WHAT THE TASK REQUIRES: Each line from the one containing "Build Script Features" through the end of the data is to be written out exactly, and nothing more.

THE RECORDS:
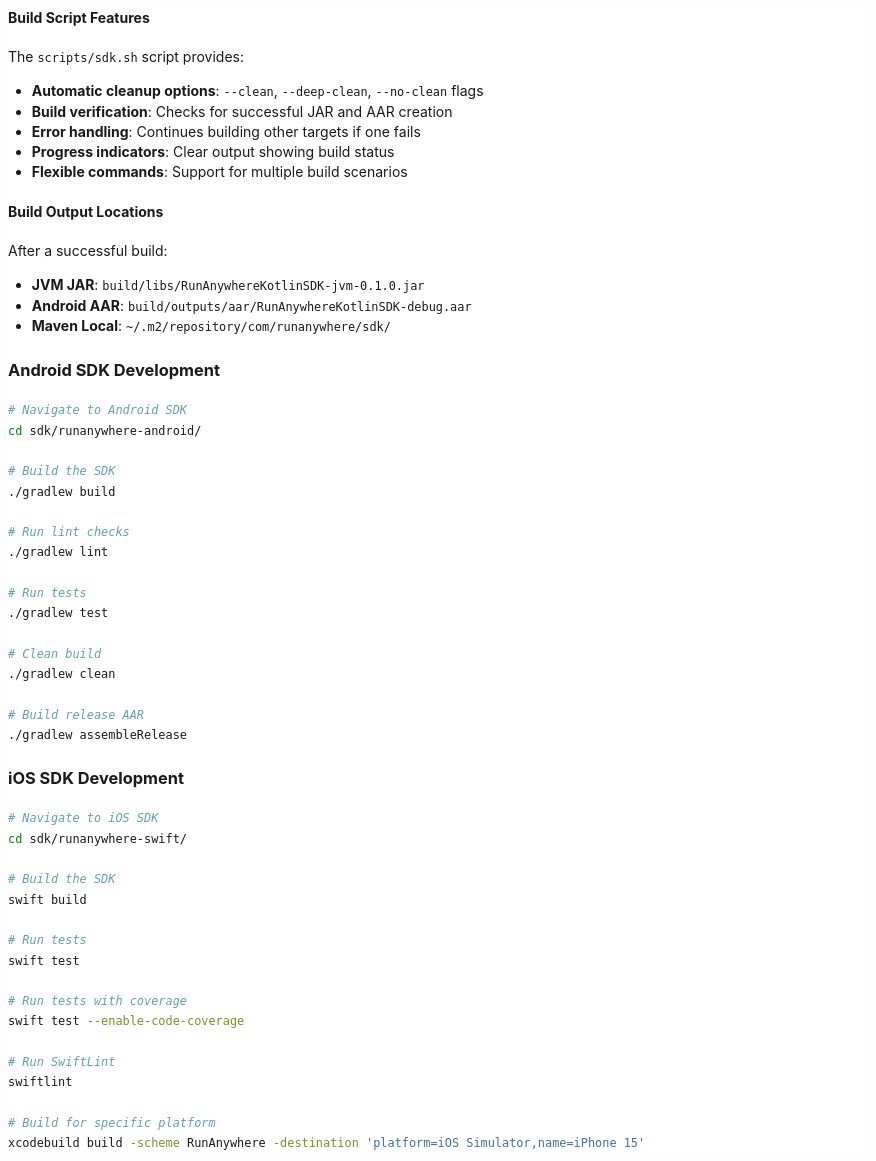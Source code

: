 #### Build Script Features

The `scripts/sdk.sh` script provides:
- **Automatic cleanup options**: `--clean`, `--deep-clean`, `--no-clean` flags
- **Build verification**: Checks for successful JAR and AAR creation
- **Error handling**: Continues building other targets if one fails
- **Progress indicators**: Clear output showing build status
- **Flexible commands**: Support for multiple build scenarios

#### Build Output Locations

After a successful build:
- **JVM JAR**: `build/libs/RunAnywhereKotlinSDK-jvm-0.1.0.jar`
- **Android AAR**: `build/outputs/aar/RunAnywhereKotlinSDK-debug.aar`
- **Maven Local**: `~/.m2/repository/com/runanywhere/sdk/`

### Android SDK Development

```bash
# Navigate to Android SDK
cd sdk/runanywhere-android/

# Build the SDK
./gradlew build

# Run lint checks
./gradlew lint

# Run tests
./gradlew test

# Clean build
./gradlew clean

# Build release AAR
./gradlew assembleRelease
```

### iOS SDK Development

```bash
# Navigate to iOS SDK
cd sdk/runanywhere-swift/

# Build the SDK
swift build

# Run tests
swift test

# Run tests with coverage
swift test --enable-code-coverage

# Run SwiftLint
swiftlint

# Build for specific platform
xcodebuild build -scheme RunAnywhere -destination 'platform=iOS Simulator,name=iPhone 15'
```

RESPONSE TO THE EXERCISE:
: #### Build Script Features

The `scripts/sdk.sh` script provides:
- **Automatic cleanup options**: `--clean`, `--deep-clean`, `--no-clean` flags
- **Build verification**: Checks for successful JAR and AAR creation
- **Error handling**: Continues building other targets if one fails
- **Progress indicators**: Clear output showing build status
- **Flexible commands**: Support for multiple build scenarios

#### Build Output Locations

After a successful build:
- **JVM JAR**: `build/libs/RunAnywhereKotlinSDK-jvm-0.1.0.jar`
- **Android AAR**: `build/outputs/aar/RunAnywhereKotlinSDK-debug.aar`
- **Maven Local**: `~/.m2/repository/com/runanywhere/sdk/`

### Android SDK Development

```bash
# Navigate to Android SDK
cd sdk/runanywhere-android/

# Build the SDK
./gradlew build

# Run lint checks
./gradlew lint

# Run tests
./gradlew test

# Clean build
./gradlew clean

# Build release AAR
./gradlew assembleRelease
```

### iOS SDK Development

```bash
# Navigate to iOS SDK
cd sdk/runanywhere-swift/

# Build the SDK
swift build

# Run tests
swift test

# Run tests with coverage
swift test --enable-code-coverage

# Run SwiftLint
swiftlint

# Build for specific platform
xcodebuild build -scheme RunAnywhere -destination 'platform=iOS Simulator,name=iPhone 15'
```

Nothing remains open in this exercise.